「貴女は礼儀を御存じない」
(六)
当時は、このいつ果てるとも解らない大戦争が、自分の生涯に幸いしてくれるとは思っていないから、私の向上心も、野心も、やむなく挫折された形で、つくづく自分の身の不運をかこたないではいられなかった。
ロンドンでは或るスコットランド人の家に下宿していたが、これがまたひどいクリスチャンで、私はしばしば宿のおかみさんのために苦しめられたのであった。
ともかくも三浦はロンドン医科大学のスタンリン博士のもとに弟子入りして毎日学究の生活を送ることになったのだが、困ったのは私だった。なにしろ三百円の金ではどうすることも出来ないのである。加ふるに宿の女房(かみ)さんはスコットランド人の吝嗇をあらわに見せ初めて、気の弱い私は三浦の留守の間、歌の勉強も手につかず、毎日泣かされてばかりいる有様だった。
私が晩飯のソーセージを食べずに残すと、お女房さんは、やかましくいうのである。
「ね、マダム・ミウラ。
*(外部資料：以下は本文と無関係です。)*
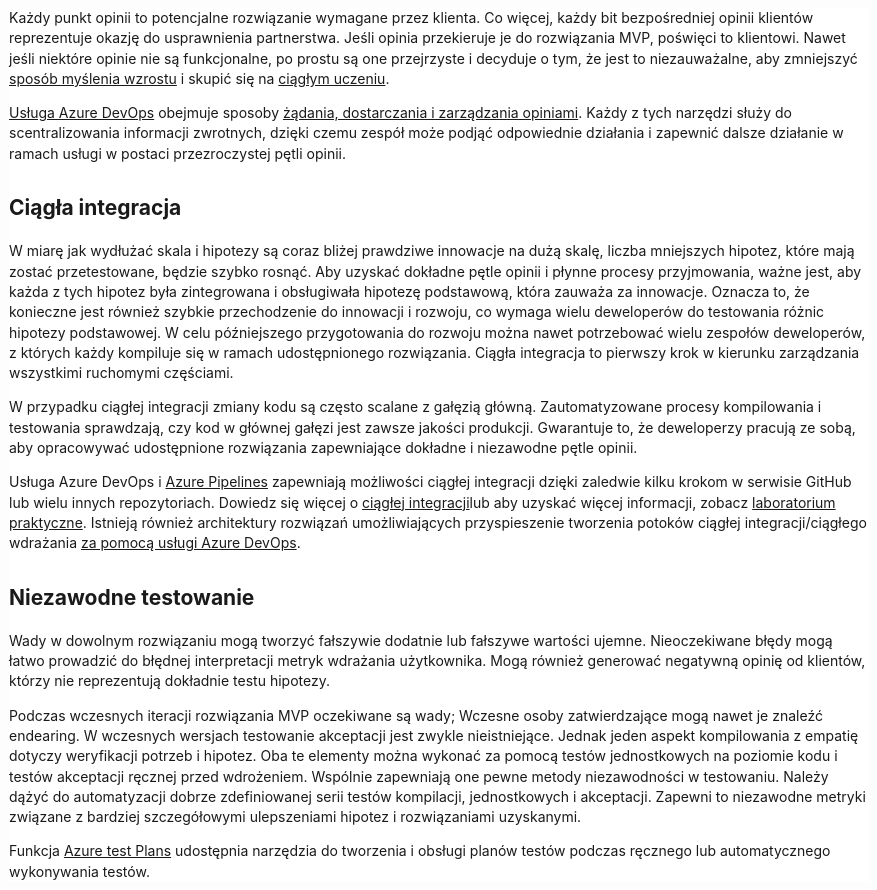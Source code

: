 Każdy punkt opinii to potencjalne rozwiązanie wymagane przez klienta. Co więcej, każdy bit bezpośredniej opinii klientów reprezentuje okazję do usprawnienia partnerstwa. Jeśli opinia przekieruje je do rozwiązania MVP, poświęci to klientowi. Nawet jeśli niektóre opinie nie są funkcjonalne, po prostu są one przejrzyste i decyduje o tym, że jest to niezauważalne, aby zmniejszyć [sposób myślenia wzrostu](./learn.md#growth-mindset) i skupić się na [ciągłym uczeniu](./learn.md#continuous-learning).

[Usługa Azure DevOps](https://docs.microsoft.com/azure/devops) obejmuje sposoby [żądania, dostarczania i zarządzania opiniami](https://docs.microsoft.com/azure/devops/project/feedback). Każdy z tych narzędzi służy do scentralizowania informacji zwrotnych, dzięki czemu zespół może podjąć odpowiednie działania i zapewnić dalsze działanie w ramach usługi w postaci przezroczystej pętli opinii.

## <a name="continuous-integration"></a>Ciągła integracja

W miarę jak wydłużać skala i hipotezy są coraz bliżej prawdziwe innowacje na dużą skalę, liczba mniejszych hipotez, które mają zostać przetestowane, będzie szybko rosnąć. Aby uzyskać dokładne pętle opinii i płynne procesy przyjmowania, ważne jest, aby każda z tych hipotez była zintegrowana i obsługiwała hipotezę podstawową, która zauważa za innowacje. Oznacza to, że konieczne jest również szybkie przechodzenie do innowacji i rozwoju, co wymaga wielu deweloperów do testowania różnic hipotezy podstawowej. W celu późniejszego przygotowania do rozwoju można nawet potrzebować wielu zespołów deweloperów, z których każdy kompiluje się w ramach udostępnionego rozwiązania. Ciągła integracja to pierwszy krok w kierunku zarządzania wszystkimi ruchomymi częściami.

W przypadku ciągłej integracji zmiany kodu są często scalane z gałęzią główną. Zautomatyzowane procesy kompilowania i testowania sprawdzają, czy kod w głównej gałęzi jest zawsze jakości produkcji. Gwarantuje to, że deweloperzy pracują ze sobą, aby opracowywać udostępnione rozwiązania zapewniające dokładne i niezawodne pętle opinii.

Usługa Azure DevOps i [Azure Pipelines](https://docs.microsoft.com/azure/devops/pipelines) zapewniają możliwości ciągłej integracji dzięki zaledwie kilku krokom w serwisie GitHub lub wielu innych repozytoriach.
Dowiedz się więcej o [ciągłej integracji](https://docs.microsoft.com/azure/devops/learn/what-is-continuous-integration)lub aby uzyskać więcej informacji, zobacz [laboratorium praktyczne](https://www.azuredevopslabs.com/labs/azuredevops/continuousintegration). Istnieją również architektury rozwiązań umożliwiających przyspieszenie tworzenia potoków ciągłej integracji/ciągłego wdrażania [za pomocą usługi Azure DevOps](https://azure.microsoft.com/solutions/devops).

## <a name="reliable-testing"></a>Niezawodne testowanie

Wady w dowolnym rozwiązaniu mogą tworzyć fałszywie dodatnie lub fałszywe wartości ujemne. Nieoczekiwane błędy mogą łatwo prowadzić do błędnej interpretacji metryk wdrażania użytkownika. Mogą również generować negatywną opinię od klientów, którzy nie reprezentują dokładnie testu hipotezy.

Podczas wczesnych iteracji rozwiązania MVP oczekiwane są wady; Wczesne osoby zatwierdzające mogą nawet je znaleźć endearing. W wczesnych wersjach testowanie akceptacji jest zwykle nieistniejące. Jednak jeden aspekt kompilowania z empatię dotyczy weryfikacji potrzeb i hipotez. Oba te elementy można wykonać za pomocą testów jednostkowych na poziomie kodu i testów akceptacji ręcznej przed wdrożeniem. Wspólnie zapewniają one pewne metody niezawodności w testowaniu. Należy dążyć do automatyzacji dobrze zdefiniowanej serii testów kompilacji, jednostkowych i akceptacji. Zapewni to niezawodne metryki związane z bardziej szczegółowymi ulepszeniami hipotez i rozwiązaniami uzyskanymi.

Funkcja [Azure test Plans](https://docs.microsoft.com/azure/devops/test/track-test-status?view=azure-devops) udostępnia narzędzia do tworzenia i obsługi planów testów podczas ręcznego lub automatycznego wykonywania testów.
貴女がソーセージを召し上らないのはどういう訳なんでしょうね。」
「ミセス・バートン。どういう訳って、訳も何もありやしませんわ。ただお腹が一杯なんですもの。」
「否(いいえ)、貴女はまだ礼儀を御存じないんですわ。英国流のね。英国ではね、クイン・アレキサンドルはお残しになっても仕方がないけれど、クイーン・メリーでさえソーセージを残すのは許されないとされているんですよ。第一、マダム・ミウラ。ソーセージのことはともかくとして貴女は御自分がいろんな御用をしているのをやめて迄、ミスター・ミウラを毎朝門の所迄送っていらっしゃるのは、どういう訳なんですの。」
「だってあれが日本の礼儀なんですよ。」
「へええ、随分無駄なことですね。第一、みっともないから御やめなさい。」
私はこれには少なからず辟易した。貴女がピア音をたたくからピアノが悪うなったから修繕費を出しなさいとか、ストーブの傍で本をよむ癖があるから、御覧なさい此通り椅子の背中が焦げてしまったから、この椅子は買って下さいとか、御話にならない女房さんだった。私は英国へついてから、三井支店の当時の支店長南條さんの奥さんと御親しくして頂いていたが、私は何度この下宿を泣き乍ら南條夫人の下へ逃げ出したか知れなかった。